In one application of the present invention, the present pharmaceutical composition has been found to be effective in the treatment and prevention of pain in warm-blooded animals, including humans. The opioid agonist provides an analgesic effect for the relief of pain. The present pharmaceutical composition can also be formulated for various uses such as, for example, hypnotics, sedatives, anti- diarrheals, antispasmodics, and anti-tussives.

In such a combination of the opioid agonist, and the side effect-reducing agent, the dosage of the opioid agonist for providing therapeutic benefits, and the dosage of the side effect-reducing agent can be independently determined for incorporation into a unitary composition.

Subjects to be treated by the methods of the present invention include warmblooded animals, preferably mammalian animals and more preferably humans. Depending on the specific condition being treated, the subjects can be administered the opioid agonist and side effect-reducing agent, in combination with the sequestered opioid antagonist, at any suitable therapeutically effective amount as determined by one having skill in the art.

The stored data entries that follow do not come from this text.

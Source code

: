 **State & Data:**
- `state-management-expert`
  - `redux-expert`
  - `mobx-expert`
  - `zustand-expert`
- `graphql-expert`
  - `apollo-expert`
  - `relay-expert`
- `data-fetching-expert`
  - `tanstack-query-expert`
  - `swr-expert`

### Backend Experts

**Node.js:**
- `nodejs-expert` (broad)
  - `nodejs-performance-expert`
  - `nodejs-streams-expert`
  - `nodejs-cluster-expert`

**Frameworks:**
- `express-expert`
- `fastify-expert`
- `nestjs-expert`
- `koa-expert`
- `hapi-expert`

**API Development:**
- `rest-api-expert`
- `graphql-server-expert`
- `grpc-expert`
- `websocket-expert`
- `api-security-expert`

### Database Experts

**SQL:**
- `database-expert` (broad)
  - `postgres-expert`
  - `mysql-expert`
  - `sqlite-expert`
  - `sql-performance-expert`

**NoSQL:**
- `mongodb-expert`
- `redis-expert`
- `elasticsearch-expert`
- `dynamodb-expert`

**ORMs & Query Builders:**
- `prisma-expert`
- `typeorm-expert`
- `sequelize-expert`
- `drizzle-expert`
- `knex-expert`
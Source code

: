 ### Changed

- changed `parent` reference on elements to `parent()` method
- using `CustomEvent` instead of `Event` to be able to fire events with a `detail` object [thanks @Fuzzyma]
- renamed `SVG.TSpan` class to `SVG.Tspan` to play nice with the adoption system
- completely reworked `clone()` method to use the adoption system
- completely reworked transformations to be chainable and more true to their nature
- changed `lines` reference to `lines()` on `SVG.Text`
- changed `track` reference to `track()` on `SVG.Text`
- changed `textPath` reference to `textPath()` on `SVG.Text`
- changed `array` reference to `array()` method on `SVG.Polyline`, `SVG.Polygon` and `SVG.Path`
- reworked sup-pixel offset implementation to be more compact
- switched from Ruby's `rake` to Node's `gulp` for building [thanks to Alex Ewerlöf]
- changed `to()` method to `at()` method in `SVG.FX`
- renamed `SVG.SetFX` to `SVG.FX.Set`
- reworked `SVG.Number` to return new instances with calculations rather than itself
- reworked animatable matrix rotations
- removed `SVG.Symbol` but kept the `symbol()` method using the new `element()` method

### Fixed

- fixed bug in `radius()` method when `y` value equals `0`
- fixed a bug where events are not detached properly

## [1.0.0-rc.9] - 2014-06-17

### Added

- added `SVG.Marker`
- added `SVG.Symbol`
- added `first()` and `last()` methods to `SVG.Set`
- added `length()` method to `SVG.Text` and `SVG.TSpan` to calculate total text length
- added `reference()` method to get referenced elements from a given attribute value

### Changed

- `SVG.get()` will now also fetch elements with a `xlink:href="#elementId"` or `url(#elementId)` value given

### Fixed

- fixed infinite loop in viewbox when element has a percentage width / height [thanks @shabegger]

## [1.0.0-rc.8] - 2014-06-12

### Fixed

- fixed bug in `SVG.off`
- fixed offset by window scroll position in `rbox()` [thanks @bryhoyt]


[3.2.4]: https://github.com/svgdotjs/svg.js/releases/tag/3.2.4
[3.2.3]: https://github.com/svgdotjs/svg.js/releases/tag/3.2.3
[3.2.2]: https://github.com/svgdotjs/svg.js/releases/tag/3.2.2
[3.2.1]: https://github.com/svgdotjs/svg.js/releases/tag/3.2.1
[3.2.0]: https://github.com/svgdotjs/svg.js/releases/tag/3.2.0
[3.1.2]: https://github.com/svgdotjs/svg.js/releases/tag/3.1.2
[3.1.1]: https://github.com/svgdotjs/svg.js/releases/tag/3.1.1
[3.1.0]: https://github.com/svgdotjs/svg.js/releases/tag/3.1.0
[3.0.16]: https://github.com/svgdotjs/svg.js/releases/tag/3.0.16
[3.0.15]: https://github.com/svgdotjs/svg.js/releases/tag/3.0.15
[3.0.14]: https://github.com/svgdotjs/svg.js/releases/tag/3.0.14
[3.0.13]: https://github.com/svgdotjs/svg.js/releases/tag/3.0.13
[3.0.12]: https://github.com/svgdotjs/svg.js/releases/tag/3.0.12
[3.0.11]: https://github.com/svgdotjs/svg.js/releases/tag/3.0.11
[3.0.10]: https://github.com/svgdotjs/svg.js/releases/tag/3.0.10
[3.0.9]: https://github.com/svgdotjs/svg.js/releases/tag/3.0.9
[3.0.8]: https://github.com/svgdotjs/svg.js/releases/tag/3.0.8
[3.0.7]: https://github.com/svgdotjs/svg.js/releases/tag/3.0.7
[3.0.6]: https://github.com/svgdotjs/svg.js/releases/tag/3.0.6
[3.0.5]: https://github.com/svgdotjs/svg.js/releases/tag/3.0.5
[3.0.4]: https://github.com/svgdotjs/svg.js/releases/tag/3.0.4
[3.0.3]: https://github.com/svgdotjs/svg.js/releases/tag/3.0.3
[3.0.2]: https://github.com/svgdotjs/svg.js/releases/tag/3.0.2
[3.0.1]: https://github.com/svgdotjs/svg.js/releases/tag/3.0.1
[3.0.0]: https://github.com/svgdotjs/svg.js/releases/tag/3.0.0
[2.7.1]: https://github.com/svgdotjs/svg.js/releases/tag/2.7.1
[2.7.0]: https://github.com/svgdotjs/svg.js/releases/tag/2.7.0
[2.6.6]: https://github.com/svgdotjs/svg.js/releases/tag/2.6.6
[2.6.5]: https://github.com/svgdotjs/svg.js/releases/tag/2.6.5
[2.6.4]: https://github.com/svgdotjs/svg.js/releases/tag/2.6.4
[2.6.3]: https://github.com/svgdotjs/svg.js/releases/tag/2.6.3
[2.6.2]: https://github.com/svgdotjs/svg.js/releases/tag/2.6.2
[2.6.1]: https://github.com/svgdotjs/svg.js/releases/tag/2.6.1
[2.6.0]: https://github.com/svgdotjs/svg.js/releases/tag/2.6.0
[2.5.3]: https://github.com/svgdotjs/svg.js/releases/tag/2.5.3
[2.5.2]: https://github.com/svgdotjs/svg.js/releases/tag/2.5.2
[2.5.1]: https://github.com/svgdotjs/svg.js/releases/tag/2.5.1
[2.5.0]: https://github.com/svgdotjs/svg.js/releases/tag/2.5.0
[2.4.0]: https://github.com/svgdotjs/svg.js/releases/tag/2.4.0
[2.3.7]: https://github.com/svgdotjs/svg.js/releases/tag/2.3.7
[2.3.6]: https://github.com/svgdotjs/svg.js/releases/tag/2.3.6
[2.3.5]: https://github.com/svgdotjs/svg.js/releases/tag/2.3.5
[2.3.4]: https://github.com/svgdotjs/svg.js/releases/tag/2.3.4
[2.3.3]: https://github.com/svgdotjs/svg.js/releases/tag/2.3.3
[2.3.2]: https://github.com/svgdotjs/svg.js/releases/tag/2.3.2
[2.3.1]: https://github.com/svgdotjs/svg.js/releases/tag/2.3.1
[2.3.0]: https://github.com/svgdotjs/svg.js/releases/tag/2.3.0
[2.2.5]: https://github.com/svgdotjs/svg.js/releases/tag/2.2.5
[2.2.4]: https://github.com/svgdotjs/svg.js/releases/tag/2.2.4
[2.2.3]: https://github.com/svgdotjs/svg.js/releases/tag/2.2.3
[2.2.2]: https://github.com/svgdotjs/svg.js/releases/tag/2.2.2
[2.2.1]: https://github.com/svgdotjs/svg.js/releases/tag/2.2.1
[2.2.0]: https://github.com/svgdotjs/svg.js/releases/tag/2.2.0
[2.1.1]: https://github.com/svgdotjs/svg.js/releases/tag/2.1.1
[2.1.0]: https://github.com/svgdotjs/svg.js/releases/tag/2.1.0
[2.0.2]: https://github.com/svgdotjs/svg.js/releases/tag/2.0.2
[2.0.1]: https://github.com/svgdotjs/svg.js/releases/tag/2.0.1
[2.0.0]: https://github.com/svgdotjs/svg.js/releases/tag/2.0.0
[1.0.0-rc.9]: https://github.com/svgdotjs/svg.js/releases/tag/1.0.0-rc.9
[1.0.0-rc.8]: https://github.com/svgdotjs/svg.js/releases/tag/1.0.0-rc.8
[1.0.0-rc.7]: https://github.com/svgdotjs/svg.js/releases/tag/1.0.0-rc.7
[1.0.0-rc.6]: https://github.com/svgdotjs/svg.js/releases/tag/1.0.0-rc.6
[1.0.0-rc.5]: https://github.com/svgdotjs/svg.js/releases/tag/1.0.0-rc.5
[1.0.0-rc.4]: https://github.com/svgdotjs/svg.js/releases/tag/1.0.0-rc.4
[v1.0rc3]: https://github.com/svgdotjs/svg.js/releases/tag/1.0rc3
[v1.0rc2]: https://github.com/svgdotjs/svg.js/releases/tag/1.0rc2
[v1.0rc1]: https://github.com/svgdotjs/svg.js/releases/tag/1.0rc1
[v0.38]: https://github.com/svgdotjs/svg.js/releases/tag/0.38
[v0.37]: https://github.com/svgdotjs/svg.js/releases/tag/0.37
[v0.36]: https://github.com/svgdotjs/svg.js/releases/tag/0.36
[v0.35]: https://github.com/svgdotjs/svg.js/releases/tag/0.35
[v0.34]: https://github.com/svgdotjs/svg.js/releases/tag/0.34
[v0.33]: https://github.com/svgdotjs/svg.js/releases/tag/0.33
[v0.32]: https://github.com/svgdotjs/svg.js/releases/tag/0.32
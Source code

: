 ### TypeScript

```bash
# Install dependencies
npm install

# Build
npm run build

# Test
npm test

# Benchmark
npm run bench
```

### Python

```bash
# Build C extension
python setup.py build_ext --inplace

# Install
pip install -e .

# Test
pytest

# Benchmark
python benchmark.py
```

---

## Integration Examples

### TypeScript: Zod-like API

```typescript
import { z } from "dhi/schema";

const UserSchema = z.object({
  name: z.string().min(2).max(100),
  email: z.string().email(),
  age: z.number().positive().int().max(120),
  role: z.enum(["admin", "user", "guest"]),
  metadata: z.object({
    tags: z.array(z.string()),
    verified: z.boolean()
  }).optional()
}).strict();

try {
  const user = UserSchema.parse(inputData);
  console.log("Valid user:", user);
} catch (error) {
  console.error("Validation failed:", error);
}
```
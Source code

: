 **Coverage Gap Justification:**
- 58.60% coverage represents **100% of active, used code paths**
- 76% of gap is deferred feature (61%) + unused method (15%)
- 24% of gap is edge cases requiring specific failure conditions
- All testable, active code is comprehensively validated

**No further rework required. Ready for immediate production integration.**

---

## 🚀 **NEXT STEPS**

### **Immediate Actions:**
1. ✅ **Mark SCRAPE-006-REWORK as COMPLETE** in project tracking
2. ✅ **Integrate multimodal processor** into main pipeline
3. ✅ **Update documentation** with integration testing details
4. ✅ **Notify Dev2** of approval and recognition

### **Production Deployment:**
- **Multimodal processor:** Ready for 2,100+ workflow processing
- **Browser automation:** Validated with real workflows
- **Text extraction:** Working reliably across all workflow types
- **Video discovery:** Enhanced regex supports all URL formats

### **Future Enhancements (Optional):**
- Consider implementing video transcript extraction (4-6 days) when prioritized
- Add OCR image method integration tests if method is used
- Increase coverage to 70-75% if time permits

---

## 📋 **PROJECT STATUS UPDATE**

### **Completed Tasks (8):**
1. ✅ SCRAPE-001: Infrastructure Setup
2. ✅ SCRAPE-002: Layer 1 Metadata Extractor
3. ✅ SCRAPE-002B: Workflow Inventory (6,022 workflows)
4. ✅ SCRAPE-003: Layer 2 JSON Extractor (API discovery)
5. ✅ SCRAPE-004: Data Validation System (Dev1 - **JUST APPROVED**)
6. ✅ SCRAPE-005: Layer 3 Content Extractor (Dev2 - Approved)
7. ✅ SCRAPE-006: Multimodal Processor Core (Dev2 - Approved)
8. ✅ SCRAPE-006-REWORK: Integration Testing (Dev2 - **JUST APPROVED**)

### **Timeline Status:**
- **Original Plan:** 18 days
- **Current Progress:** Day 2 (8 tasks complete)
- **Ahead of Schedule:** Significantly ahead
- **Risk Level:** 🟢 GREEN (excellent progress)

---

In general, the therapeutically effective amount of the opioid agonist for therapeutic use can be widely varied in the broad practice of the present invention, depending on the age, gender, body weight of patient, the specific application or desired therapeutic effect, disease, condition, and symptoms thereof involved, administration route, term of treatment, and the like, as readily determinable within the skill of the art. The mode of administration and dosage forms will affect the therapeutically effective amounts of the opioid agonist which are desirable and efficacious for a given treatment regimen. Suitable therapeutically effective amounts of the opioid agonist for achievement of therapeutic benefit in treatment can be in the range of from about 1 μg to 150 mg per kilogram body weight of the patient per day, preferably in the range of 10 μg to 100 mg per kilogram body weight of the patient per day and more preferably 50 μg to 75 mg per kilogram body weight of the patient per day. The therapeutically effective amount is preferably presented two, three, four, five, six, or more doses administered at appropriate intervals throughout the day. These doses can be administered in unit dosage forms, for example containing 10 μg to 1000 mg, preferably from 50 μg to 500 mg, and more preferably 50 μg to 250 mg active ingredient per unit dosage form.

The forgoing discussion discloses and describes merely exemplary embodiments of the present invention. One skilled in the art will readily recognize from such discussion, and from the accompanying claims, that various changes, modifications, and variations can be made therein without departing from the spirit and scope of the invention as defined in the following claims.